- BAP No. NV-11-1742-DKiPa (B.A.P. 9th Cir. June 25, 2012)
- AFFIRMING the Bankruptcy Court, the Ninth Circuit Bankruptcy Appellate Panel held that the chapter 7 trustee had standing to appear with respect to Debtors' motion to reopen their chapter 7 case and motion to convert the chapter 7 case to one under chapter 11, and the Bankruptcy Court did not abuse its discretion in denying Debtors' motion to convert, where Debtors did not disclose a personal injury claim in their chapter 7 case; where a discharge was granted and the case closed; where Debtors subsequently filed a personal injury action to recover damages; and where the chapter 7 trustee joined the motion to reopen the chapter 7 case, but opposed the motion to convert. (1) The chapter 7 trustee had standing to appear and be heard with respect to the motions because it would be incongruous to permit a debtor who has failed to disclose assets to use this failure (and the subsequent erroneous closing of the case) as a shield against reopening the case; the distinction between "trustee" and "former trustee" is semantic rather than substantive, and does not effect a talismanic change in the trustee's legal status. (2)The Bankruptcy Court did not abuse its discretion in denying Debtors' motion to convert the reopened case to one under chapter 11 because § 706(a) (providing that a "debtor may convert a case under [chapter 7] to a case under chapter 11 . . ."), read in conjunction with the Supreme Court's decision in Marrama, does not give a debtor an absolute right to convert to one of the reorganization chapters; that Debtors wished to convert to chapter 11 instead of chapter 13, as was the case in Marrama, is not a relevant distinction. By using the Marrama standard, the Bankruptcy Court applied the correct legal standard in denying Debtors' motion to convert. Moreover, the Bankruptcy Court did not abuse its discretion when it denied the motion because it was very careful in its findings of fact to support denial of the motion---that Debtors did not tell the truth and signed things under oath and under penalty of perjury that were not true.
- Procedural context:
- Debtors filed a chapter 7 bankrupty case. After Debtors received their discharge, the chapter 7 trustee was discharged from his duties and the case was closed by final decree. Thereafter, Debtors filed a personal injury action. (Debtors had not disclosed this claim in their schedules or at the meeting of creditors.) Several months after the personal injury action was filed, Debtors filed, in the same pleading, motions to reopen the chapter 7 case and to convert it to one under chapter 11. The Bankruptcy Court granted the motion to reopen the chapter 7 case, but denied the motion to convert the case to one under chapter 11. Debtors appealed, and the Bankruptcy Appellate Panel for the Ninth Circuit AFFIRMED, recognizing a split of authority on a discharged chapter 7 trustee's standing to be heard on a motion to reopen the case, and adopting what appears to be the majority approach of recognizing the trustee's standing in that context.

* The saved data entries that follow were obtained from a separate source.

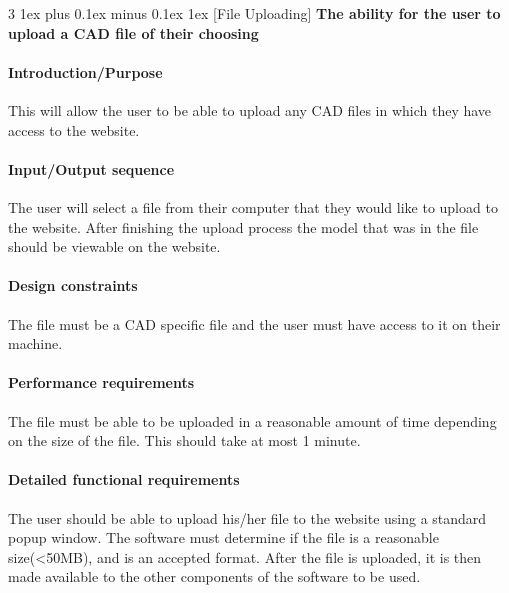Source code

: \documentclass[letterpaper, 10pt, draftclsnofoot, compsoc, onecolumn]{IEEEtran}
\makeatletter
\def\subsubsection{\@startsection{subsubsection}%
                                 {3}%
                                 {\z@}%
                                 {1ex plus 0.1ex minus 0.1ex}%
                                 {1ex}%
                                 {\normalfont\normalsize}}%
\makeatother
\begin{document}
\subsubsection[{File Uploading}]{\rmfamily\bfseries\color{black}
	The ability for the user to upload a CAD file of their choosing
}


\paragraph[Introduction/Purpose of this feature]
{\rmfamily\bfseries\color{black} Introduction/Purpose }
	This will allow the user to be able to upload any CAD files in which they have access to the website.

\paragraph[Input/Output sequence:]{\rmfamily\bfseries\color{black}
Input/Output sequence }
	The user will select a file from their computer that they would like to upload to the website. After finishing the upload process 
	the model that was in the file should be viewable on the website. 

\paragraph[Design constraints of this
feature]{\rmfamily\bfseries\color{black} Design
constraints }
	The file must be a CAD specific file and the user must have access to it on their machine. 

\paragraph[Performance requirements of this
feature]{\rmfamily\bfseries\color{black}
Performance requirements }
	The file must be able to be uploaded in a reasonable amount of time depending on the size of the file. This should take at 
	most 1 minute. 


\paragraph[Detailed functional requirements of this
feature]{\rmfamily\bfseries\color{black}
Detailed functional requirements }
	The user should be able to upload his/her file to the website using a standard popup window. The software must determine if 
	the file is a reasonable size(<50MB), and is an accepted format. After the file is uploaded, it is then made available to the 
	other components of the software to be used.
\end{document}
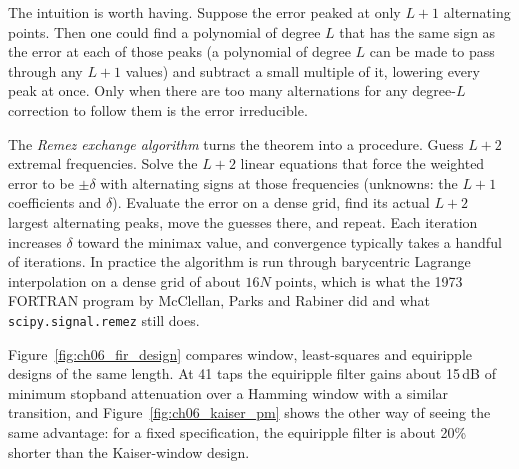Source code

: 
\begin{deeper}
The intuition is worth having. Suppose the error peaked at only $L+1$ alternating points. Then one
could find a polynomial of degree $L$ that has the same sign as the error at each of those peaks
(a polynomial of degree $L$ can be made to pass through any $L+1$ values) and subtract a small
multiple of it, lowering every peak at once. Only when there are too many alternations for any
degree-$L$ correction to follow them is the error irreducible.

The \emph{Remez exchange algorithm} turns the theorem into a procedure. Guess $L+2$ extremal
frequencies. Solve the $L+2$ linear equations that force the weighted error to be $\pm\delta$ with
alternating signs at those frequencies (unknowns: the $L+1$ coefficients and $\delta$). Evaluate
the error on a dense grid, find its actual $L+2$ largest alternating peaks, move the guesses
there, and repeat. Each iteration increases $\delta$ toward the minimax value, and convergence
typically takes a handful of iterations. In practice the algorithm is run through barycentric
Lagrange interpolation on a dense grid of about $16N$ points, which is what the 1973 FORTRAN
program by McClellan, Parks and Rabiner did and what \texttt{scipy.signal.remez} still does.
\end{deeper}

Figure~\ref{fig:ch06_fir_design} compares window, least-squares and equiripple designs of the
same length. At 41 taps the equiripple filter gains about 15\,dB of minimum stopband attenuation
over a Hamming window with a similar transition, and Figure~\ref{fig:ch06_kaiser_pm} shows the
other way of seeing the same advantage: for a fixed specification, the equiripple filter is
about 20\% shorter than the Kaiser-window design.


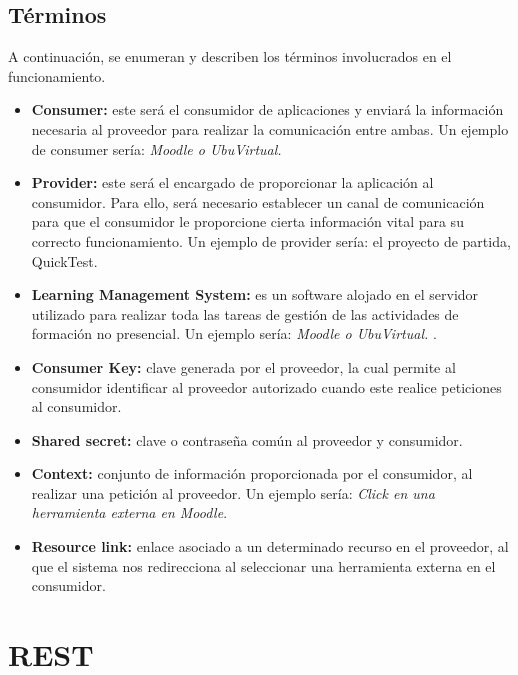 \subsection{Términos}

A continuación, se enumeran y describen los términos involucrados en el funcionamiento.

\begin{itemize}

	\item \textbf{Consumer:} este será el consumidor de aplicaciones y enviará la información necesaria al proveedor para realizar la comunicación entre ambas. Un ejemplo de consumer sería: \emph{Moodle o UbuVirtual.}
	
	\item \textbf{Provider:} este será el encargado de proporcionar la aplicación al consumidor. Para ello, será necesario establecer un canal de comunicación para que el consumidor le proporcione cierta información vital para su correcto funcionamiento. Un ejemplo de provider sería: el proyecto de partida, QuickTest.
	
	\item \textbf{Learning Management System:} es un software alojado en el servidor utilizado para realizar toda las tareas de gestión de las actividades de formación no presencial. Un ejemplo sería: \emph{Moodle o UbuVirtual.} \cite{wiki:lms}.
	
	\item \textbf{Consumer Key:} clave generada por el proveedor, la cual permite al consumidor identificar al proveedor autorizado cuando este realice peticiones al consumidor.
	
	\item \textbf{Shared secret:} clave o contraseña común al proveedor y consumidor.
	
	\item \textbf{Context:} conjunto de información proporcionada por el consumidor, al realizar una petición al proveedor. Un ejemplo sería: \emph{Click en una herramienta externa en Moodle}.
	
	\item \textbf{Resource link:} enlace asociado a un determinado recurso en el proveedor, al que el sistema nos redirecciona al seleccionar una herramienta externa en el consumidor.
	
\end{itemize}


\section{REST}\label{sec:Rest}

- Debtors were involved in a car accident that resulted in substantial personal injuries to them. At some point thereafter, Debtors filed a chapter 7 case. In their schedules, Debtors did not list any unliquidated claims against third parties. Similarly, under penalty of perjury in a bankruptcy questionnaire, they answered that they were not owed money for any reason; that they did not have any claim against anyone not listed in their schedules; and that they had not filed nor do did they have a reason to file any lawsuit against any person for any reason. At the meeting of creditors, Debtors testified that their schedules were true and accurate. After receiving their discharge, Debtors filed suit to recover on their injuries sustained in the accident. Subsequently, Debtors, through new counsel, filed motions to reopen their chapter 7 case and to convert it to a case under chapter 11. The chapter 7 trustee joined Debtors' motion to reopen, but opposed their motion to convert it to one under chapter 11, basing his opposition on Debtors' failure to disclose the personal injury claim. The bankruptcy court granted Debtors' motion to reopen their bankruptcy case, but denied their motion to convert it to one under chapter 11. Debtors appealed.